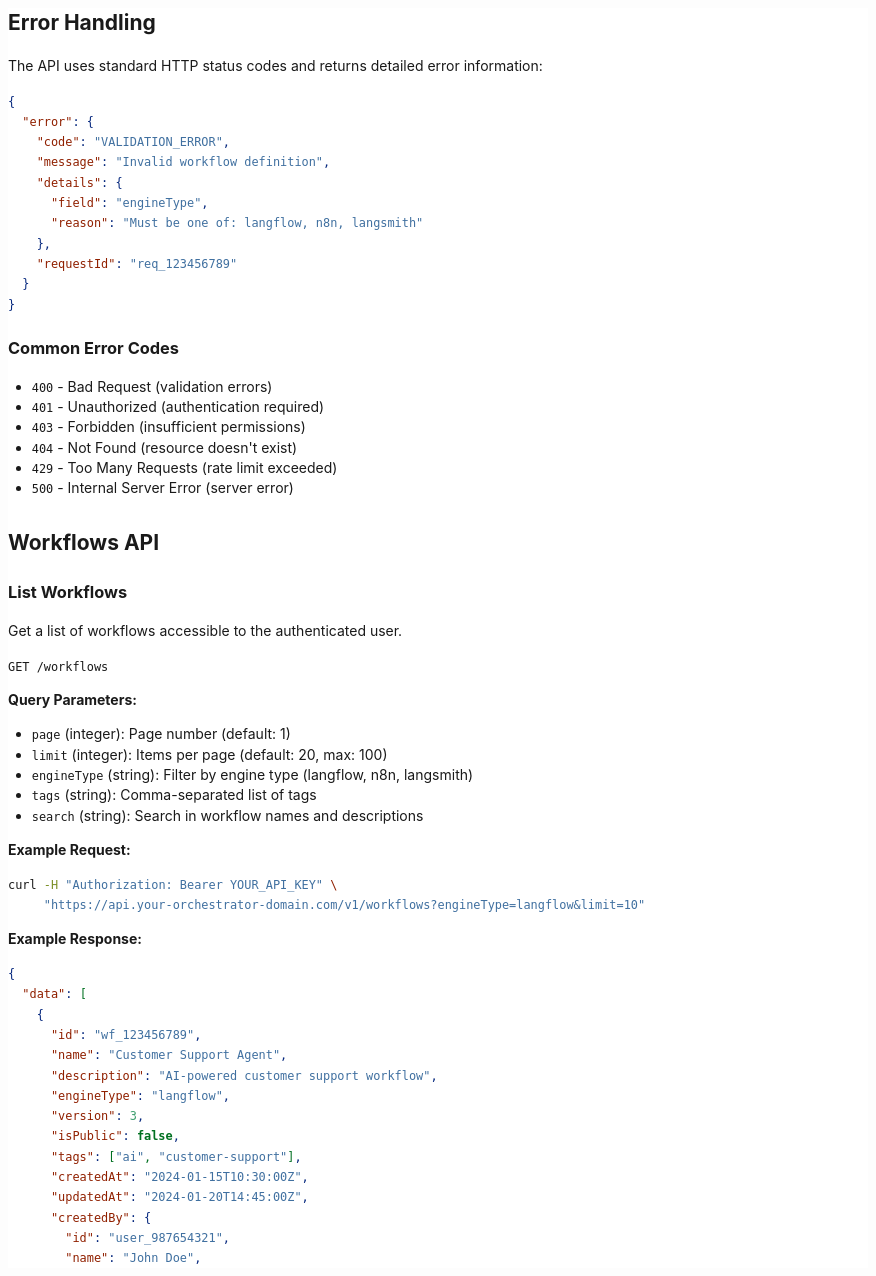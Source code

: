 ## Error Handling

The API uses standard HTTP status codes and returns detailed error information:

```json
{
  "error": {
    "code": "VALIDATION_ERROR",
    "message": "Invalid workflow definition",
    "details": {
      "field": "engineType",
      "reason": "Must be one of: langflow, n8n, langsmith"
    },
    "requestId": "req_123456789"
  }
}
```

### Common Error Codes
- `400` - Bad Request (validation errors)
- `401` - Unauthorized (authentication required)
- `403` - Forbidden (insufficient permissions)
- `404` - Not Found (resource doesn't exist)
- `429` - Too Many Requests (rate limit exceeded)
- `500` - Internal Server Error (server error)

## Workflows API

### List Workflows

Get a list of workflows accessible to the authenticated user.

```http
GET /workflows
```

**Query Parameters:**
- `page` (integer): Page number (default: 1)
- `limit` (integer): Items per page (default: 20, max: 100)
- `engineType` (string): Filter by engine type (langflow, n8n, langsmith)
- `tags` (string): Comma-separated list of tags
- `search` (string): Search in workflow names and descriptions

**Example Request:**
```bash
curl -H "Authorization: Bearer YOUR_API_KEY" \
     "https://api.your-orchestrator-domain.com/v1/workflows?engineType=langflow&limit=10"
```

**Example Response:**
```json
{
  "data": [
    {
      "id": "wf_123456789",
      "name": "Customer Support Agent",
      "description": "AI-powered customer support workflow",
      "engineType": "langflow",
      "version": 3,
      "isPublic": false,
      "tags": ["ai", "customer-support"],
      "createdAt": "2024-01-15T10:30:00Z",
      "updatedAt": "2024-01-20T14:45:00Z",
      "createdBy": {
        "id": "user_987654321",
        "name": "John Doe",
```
━━━
Without the pictures, print all of the records exactly.

• [The completed task]:
Source code

: ## Error Handling

The API uses standard HTTP status codes and returns detailed error information:

```json
{
  "error": {
    "code": "VALIDATION_ERROR",
    "message": "Invalid workflow definition",
    "details": {
      "field": "engineType",
      "reason": "Must be one of: langflow, n8n, langsmith"
    },
    "requestId": "req_123456789"
  }
}
```

### Common Error Codes
- `400` - Bad Request (validation errors)
- `401` - Unauthorized (authentication required)
- `403` - Forbidden (insufficient permissions)
- `404` - Not Found (resource doesn't exist)
- `429` - Too Many Requests (rate limit exceeded)
- `500` - Internal Server Error (server error)

## Workflows API

### List Workflows

Get a list of workflows accessible to the authenticated user.

```http
GET /workflows
```

**Query Parameters:**
- `page` (integer): Page number (default: 1)
- `limit` (integer): Items per page (default: 20, max: 100)
- `engineType` (string): Filter by engine type (langflow, n8n, langsmith)
- `tags` (string): Comma-separated list of tags
- `search` (string): Search in workflow names and descriptions

**Example Request:**
```bash
curl -H "Authorization: Bearer YOUR_API_KEY" \
     "https://api.your-orchestrator-domain.com/v1/workflows?engineType=langflow&limit=10"
```

**Example Response:**
```json
{
  "data": [
    {
      "id": "wf_123456789",
      "name": "Customer Support Agent",
      "description": "AI-powered customer support workflow",
      "engineType": "langflow",
      "version": 3,
      "isPublic": false,
      "tags": ["ai", "customer-support"],
      "createdAt": "2024-01-15T10:30:00Z",
      "updatedAt": "2024-01-20T14:45:00Z",
      "createdBy": {
        "id": "user_987654321",
        "name": "John Doe",
```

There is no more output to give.